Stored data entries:

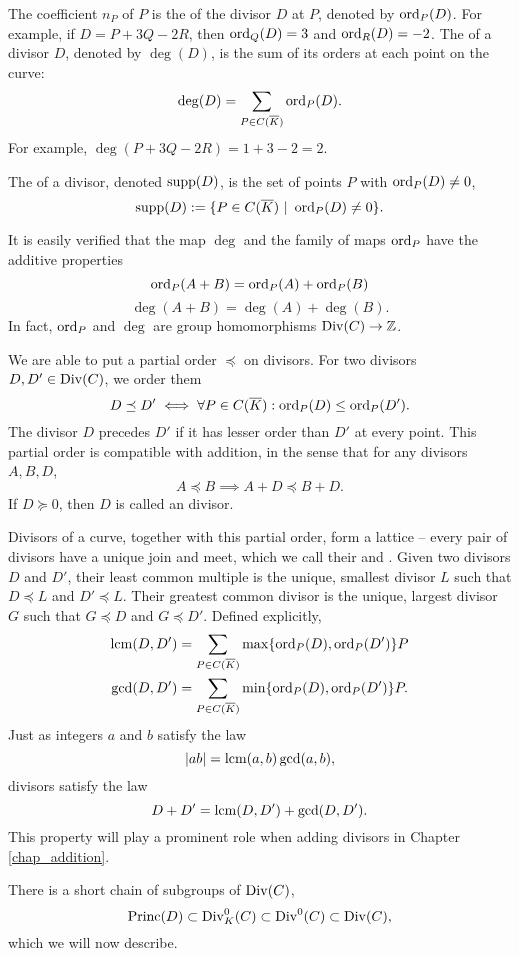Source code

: The coefficient $n_P$ of $P$ is the  of the divisor $D$ at $P$, denoted by $\operatorname{ord}_P(D)$.
For example, if $D = P + 3Q - 2R$, then $\operatorname{ord}_Q(D) = 3$ and $\operatorname{ord}_R(D) = -2$.
The  of a divisor $D$, denoted by $\deg(D)$, is the sum of its orders at each point on the curve:
  \[ \deg(D) = \sum_{P \in C(\overline K)} \operatorname{ord}_P(D). \]
For example, $\deg(P + 3Q - 2R) = 1 + 3 - 2 = 2$.

The  of a divisor, denoted $\operatorname{supp}(D)$, is the set of points $P$ with $\operatorname{ord}_P(D) \neq 0$,
\[ \operatorname{supp}(D) := \{ P \in C(\overline K) ~|~ \operatorname{ord}_P(D) \neq 0 \}. \]

It is easily verified that the map $\deg$ and the family of maps $\operatorname{ord}_P$ have the additive properties
  \[ \operatorname{ord}_P(A + B) = \operatorname{ord}_P(A) + \operatorname{ord}_P(B) \]
  \[ \deg(A + B) = \deg(A) + \deg(B). \]
In fact, $\operatorname{ord}_P$ and $\deg$ are group homomorphisms $\operatorname{Div}(C) \to \mathbb{Z}$.

We are able to put a partial order $\preceq$ on divisors.
For two divisors $D,D' \in \operatorname{Div}(C)$,
we order them
  \[ D \preceq D' \iff \forall P \in C(\overline K) : \operatorname{ord}_P(D) \leq \operatorname{ord}_P(D'). \]
The divisor $D$ precedes $D'$ if it has lesser order than $D'$ at every point.
This partial order is compatible with addition, in the sense that for any divisors $A, B, D$,
  \[ A \preceq B \implies A + D \preceq B + D. \]
If $D \succeq 0$, then $D$ is called an  divisor.

Divisors of a curve, together with this partial order, form a lattice --
every pair of divisors have a unique join and meet,
which we call their  and .
Given two divisors $D$ and $D'$, their least common multiple is the unique, smallest divisor $L$
such that $D \preceq L$ and $D' \preceq L$.
Their greatest common divisor is the unique, largest divisor $G$ such that $G \preceq D$ and $G \preceq D'$.
Defined explicitly,
\begin{align*}
  \operatorname{lcm}(D, D') &= \sum_{P \in C(\overline K)}\max\{\operatorname{ord}_P(D), \operatorname{ord}_P(D')\}P \\
  \gcd(D, D') &= \sum_{P \in C(\overline K)}\min\{\operatorname{ord}_P(D), \operatorname{ord}_P(D')\}P.
\end{align*}
Just as integers $a$ and $b$ satisfy the law
  \[ \left| ab \right| = \operatorname{lcm}(a,b)\gcd(a,b), \]
divisors satisfy the law
  \[ D + D' = \operatorname{lcm}(D, D') + \gcd(D, D'). \]
This property will play a prominent role when adding divisors in Chapter \ref{chap_addition}.

There is a short chain of subgroups of $\operatorname{Div}(C)$,
\[ \operatorname{Princ}(D) \subset \operatorname{Div}_K^0(C) \subset \operatorname{Div}^0(C) \subset \operatorname{Div}(C), \]
which we will now describe.

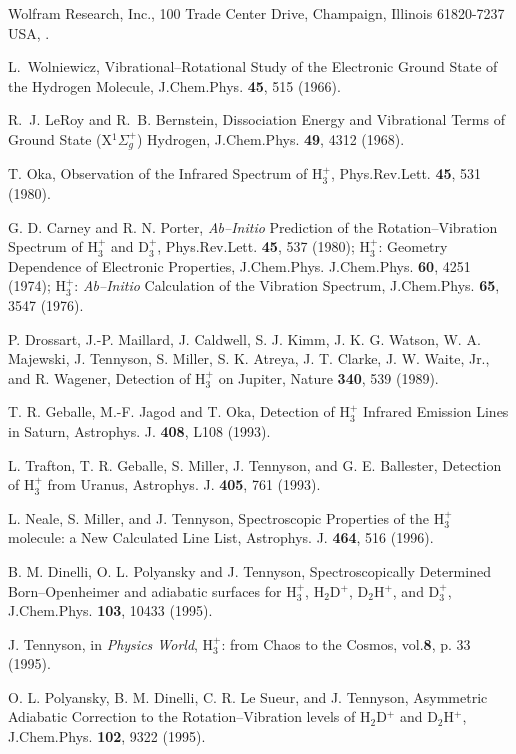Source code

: \begin{thebibliography}{999}
Wolfram Research, Inc., 
100 Trade Center Drive, Champaign, Illinois 61820-7237
USA,
.

L.~Wolniewicz,
Vibrational--Rotational Study of the Electronic Ground State 
of the Hydrogen Molecule,
\newblock J.Chem.Phys. {\bf 45}, 515 (1966).

R.~J. Le{R}oy and R.~B. Bernstein,
Dissociation Energy and Vibrational Terms of Ground State 
(X$^{1} \Sigma _g ^+$) Hydrogen,
\newblock  J.Chem.Phys. {\bf 49}, 4312 (1968).


T. Oka, 
Observation of the Infrared Spectrum of H$_3^+$, 
Phys.Rev.Lett. {\bf 45}, 531 (1980).

G. D. Carney and R. N. Porter, 
{\it Ab--Initio} Prediction of the Rotation--Vibration 
Spectrum of H$_3^+$ and D$_3^+$,
Phys.Rev.Lett. {\bf 45}, 537 (1980);
H$_3^+$: Geometry Dependence of Electronic Properties, J.Chem.Phys. 
J.Chem.Phys. {\bf 60}, 4251 (1974);
H$_3^+$: {\it Ab--Initio} Calculation of the Vibration Spectrum,
J.Chem.Phys. {\bf 65}, 3547 (1976).

P. Drossart, J.-P. Maillard, J. Caldwell, S. J. Kimm,
J. K. G. Watson, W. A. Majewski, J. Tennyson, S. Miller, S. K. Atreya,
J. T. Clarke, J. W. Waite, Jr., and R. Wagener, 
Detection of H$_3^+$ on Jupiter,
Nature {\bf 340},
539 (1989).

T. R. Geballe, M.-F. Jagod and T. Oka, 
Detection of H$_3^+$ Infrared Emission Lines
in Saturn,
Astrophys. J. {\bf 408},
L108 (1993).

L. Trafton, T. R. Geballe, S. Miller, J. Tennyson, and
G. E. Ballester, 
Detection of H$_3^+$ from Uranus,
Astrophys. J. {\bf 405}, 761 (1993).

L. Neale, S. Miller, and J. Tennyson, 
Spectroscopic Properties of the H$_3^+$ molecule:
a New Calculated Line List,
Astrophys. J. {\bf 464}, 516
(1996).

B. M. Dinelli, O. L. Polyansky and J. Tennyson, 
Spectroscopically Determined Born--Openheimer and
adiabatic surfaces for 
H$_3^+$, H$_2$D$^+$, D$_2$H$^+$, and D$_3^+$,
J.Chem.Phys. {\bf 103},
10433 (1995).

J. Tennyson, in {\em Physics World}, 
H$_3^+$: from Chaos to the Cosmos,
vol.{\bf 8}, p. 33 (1995).

O. L. Polyansky, B. M. Dinelli, C. R. Le Sueur, and J. Tennyson,
Asymmetric Adiabatic Correction to the Rotation--Vibration levels
of H$_2$D$^+$ and D$_2$H$^+$,
J.Chem.Phys. {\bf 102}, 9322 (1995).


\end{thebibliography}
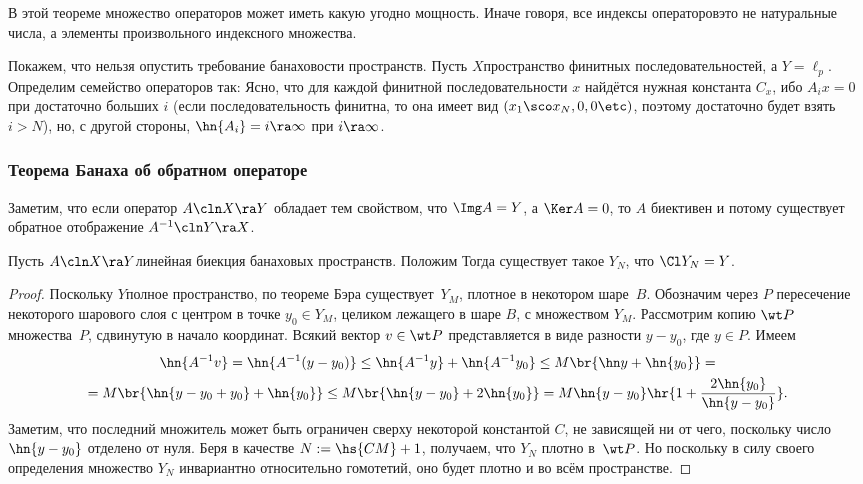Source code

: \documentclass[a4paper]{article}
\begin{document}
\begin{note}
В этой теореме множество операторов может иметь какую угодно мощность.
Иначе говоря, все индексы операторов\т это не натуральные числа, а элементы произвольного
индексного множества.
\end{note}

\begin{note}
Покажем, что нельзя опустить требование банаховости пространств.
Пусть $X$\т пространство финитных последовательностей, а $Y = \ell_p$.
Определим семейство операторов так:
Ясно, что для каждой финитной последовательности $x$ найдётся нужная константа $C_x$, ибо
$A_i x = 0$ при достаточно больших $i$ (если последовательность финитна,
то она имеет вид $(x_1\sco x_N, 0,0\etc)$, поэтому достаточно будет взять $i > N$),
но, с другой стороны, $\hn{A_i} = i \ra \infty$ при $i \ra \infty$.
\end{note}


\subsubsection{Теорема Банаха об обратном операторе}

Заметим, что если оператор $A\cln X \ra Y$ обладает тем свойством, что $\Img A = Y$,
а $\Ker A = 0$, то $A$ биективен и потому существует обратное отображение $A^{-1}\cln Y \ra X$.

\begin{lemma}
Пусть $A\cln X \ra Y$\т линейная биекция банаховых пространств.
Положим
Тогда существует такое $Y_N$, что $\Cl Y_N = Y$.
\end{lemma}
\begin{proof}
Поскольку $Y$\т полное пространство, по теореме Бэра существует~$Y_M$, плотное в некотором шаре~$B$.
Обозначим через $P$ пересечение некоторого шарового слоя с центром в точке $y_0 \in Y_M$, целиком лежащего
в шаре $B$, с множеством $Y_M$. Рассмотрим копию $\wt P$ множества~$P$, сдвинутую в начало координат.
Всякий вектор $v \in \wt P$ представляется в виде разности $y - y_0$, где $y \in P$.
Имеем
\begin{multline*}
\hn{A^{-1}v} = \hn{A^{-1}(y-y_0)} \le \hn{A^{-1}y} + \hn{A^{-1}y_0} \le M\br{\hn y + \hn{y_0}} =\\=
M\br{\hn{y - y_0 + y_0} + \hn{y_0} } \le M\br{\hn{y -y_0} + 2\hn{y_0}} = M\hn{y-y_0}\hr{1 + \frac{2\hn{y_0}}{\hn{y-y_0}}}.
\end{multline*}
Заметим, что последний множитель может быть ограничен сверху некоторой константой $C$,
не зависящей ни от чего, поскольку число $\hn{y-y_0}$ отделено от нуля. Беря
в качестве $N := \hs{CM} + 1$, получаем, что $Y_N$ плотно в~$\wt P$. Но поскольку
в силу своего определения множество $Y_N$ инвариантно относительно
гомотетий, оно будет плотно и во всём пространстве.
\end{proof}
\end{document}
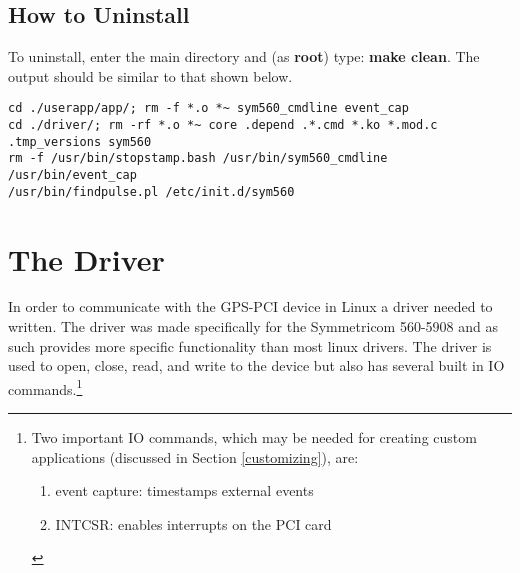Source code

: \documentclass[11pt]{article}
\begin{document}
\subsection{How to Uninstall} \label{uninstall}
To uninstall, enter the main directory and (as \textbf{root}) type: \textbf{make clean}.  The output should be similar to that shown below.
\begin{footnotesize}
\begin{verbatim}
cd ./userapp/app/; rm -f *.o *~ sym560_cmdline event_cap
cd ./driver/; rm -rf *.o *~ core .depend .*.cmd *.ko *.mod.c .tmp_versions sym560
rm -f /usr/bin/stopstamp.bash /usr/bin/sym560_cmdline /usr/bin/event_cap 
/usr/bin/findpulse.pl /etc/init.d/sym560
\end{verbatim}
\end{footnotesize}



\section{The Driver} \label{driver}

In order to communicate with the GPS-PCI device in Linux a driver needed to written.  The driver was made specifically for the Symmetricom 560-5908 and as such provides more specific functionality than most linux drivers.  The driver is used to open, close, read, and write to the device but also has several built in IO commands.\footnote{Two important IO commands, which may be needed for creating custom applications (discussed in Section \ref{customizing}), are:
\begin{enumerate}
 \item event capture: timestamps external events
 \item INTCSR:  enables interrupts on the PCI card
\end{enumerate}
}
\end{document}
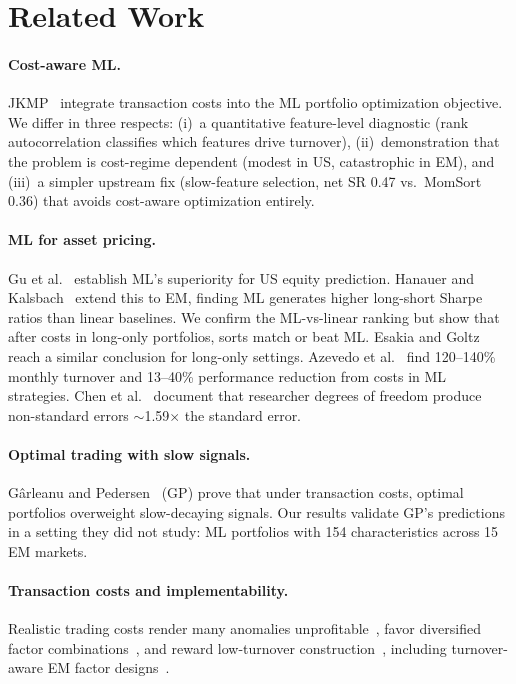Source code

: \documentclass[sigconf,balance=false]{acmart}
\begin{document}
\section{Related Work}

\paragraph{Cost-aware ML.}
JKMP~\cite{jensen2024implementable} integrate transaction costs into
the ML portfolio optimization objective. We differ in three respects:
(i)~a quantitative feature-level diagnostic (rank autocorrelation
classifies which features drive turnover), (ii)~demonstration that the
problem is cost-regime dependent (modest in US, catastrophic in EM),
and (iii)~a simpler upstream fix (slow-feature selection, net SR 0.47
vs.\ MomSort 0.36) that avoids cost-aware optimization entirely.

\paragraph{ML for asset pricing.}
Gu et al.~\cite{gu2020empirical} establish ML's superiority for US
equity prediction. Hanauer and Kalsbach~\cite{hanauer2023machine}
extend this to EM, finding ML generates higher long-short Sharpe ratios
than linear baselines. We confirm the ML-vs-linear ranking but show
that after costs in long-only portfolios, sorts match or beat ML.
Esakia and Goltz~\cite{esakia2025longonly} reach a similar conclusion
for long-only settings. Azevedo et al.~\cite{azevedo2024expected} find
120--140\% monthly turnover and 13--40\% performance reduction from
costs in ML strategies. Chen et al.~\cite{chen2025nonstandard} document
that researcher degrees of freedom produce non-standard errors
$\sim$1.59$\times$ the standard error.

\paragraph{Optimal trading with slow signals.}
G\^{a}rleanu and Pedersen~\cite{garleanu2013dynamic} (GP) prove that
under transaction costs, optimal portfolios overweight slow-decaying
signals. Our results validate GP's predictions in a setting they did
not study: ML portfolios with 154 characteristics across 15 EM
markets.

\paragraph{Transaction costs and implementability.}
Realistic trading costs render many anomalies
unprofitable~\cite{novymarx2016taxonomy}, favor diversified factor
combinations~\cite{demiguel2020transaction}, and reward low-turnover
construction~\cite{frazzini2018trading}, including turnover-aware EM
factor designs~\cite{stankov2024cost}.
\end{document}
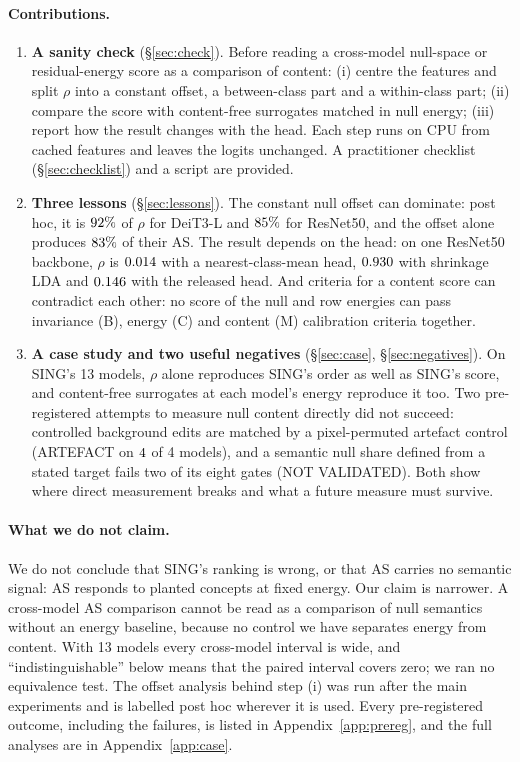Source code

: \documentclass[10pt]{article}
\begin{document}
\paragraph{Contributions.}
\begin{enumerate}
\item \textbf{A sanity check} (\S\ref{sec:check}). Before reading a cross-model null-space or residual-energy score as a comparison of content: (i) centre the features and split $\rho$ into a constant offset, a between-class part and a within-class part; (ii) compare the score with content-free surrogates matched in null energy; (iii) report how the result changes with the head. Each step runs on CPU from cached features and leaves the logits unchanged. A practitioner checklist (\S\ref{sec:checklist}) and a script are provided.
\item \textbf{Three lessons} (\S\ref{sec:lessons}). The constant null offset can dominate: post hoc, it is $\ZORhoOffDeit\%$ of $\rho$ for DeiT3-L and $\ZORhoOffRes\%$ for ResNet50, and the offset alone produces $\ZOShareDeit\%$ of their AS. The result depends on the head: on one ResNet50 backbone, $\rho$ is $\ZEHResNCMRho$ with a nearest-class-mean head, $\ZEHResLDARho$ with shrinkage LDA and $\ZEHResreleasedRho$ with the released head. And criteria for a content score can contradict each other: no score of the null and row energies can pass invariance (B), energy (C) and content (M) calibration criteria together.
\item \textbf{A case study and two useful negatives} (\S\ref{sec:case}, \S\ref{sec:negatives}). On SING's 13 models, $\rho$ alone reproduces SING's order as well as SING's score, and content-free surrogates at each model's energy reproduce it too. Two pre-registered attempts to measure null content directly did not succeed: controlled background edits are matched by a pixel-permuted artefact control (ARTEFACT on $\ZSNArt$ of 4 models), and a semantic null share defined from a stated target fails two of its eight gates (NOT VALIDATED). Both show where direct measurement breaks and what a future measure must survive.
\end{enumerate}

\paragraph{What we do not claim.}
We do not conclude that SING's ranking is wrong, or that AS carries no semantic signal: AS responds to planted concepts at fixed energy.
Our claim is narrower. A cross-model AS comparison cannot be read as a comparison of null semantics without an energy baseline, because no control we have separates energy from content.
With 13 models every cross-model interval is wide, and ``indistinguishable'' below means that the paired interval covers zero; we ran no equivalence test.
The offset analysis behind step (i) was run after the main experiments and is labelled post hoc wherever it is used.
Every pre-registered outcome, including the failures, is listed in Appendix~\ref{app:prereg}, and the full analyses are in Appendix~\ref{app:case}.
\end{document}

» Exercise: Print exactly the lines from the first line of the records above through the line containing "divisor $D$, denoted", leaving out the pictures.

» Solution to this exercise:
Source code

: The coefficient $n_P$ of $P$ is the  of the divisor $D$ at $P$, denoted by $\operatorname{ord}_P(D)$.
For example, if $D = P + 3Q - 2R$, then $\operatorname{ord}_Q(D) = 3$ and $\operatorname{ord}_R(D) = -2$.
The  of a divisor $D$, denoted by $\deg(D)$, is the sum of its orders at each point on the curve:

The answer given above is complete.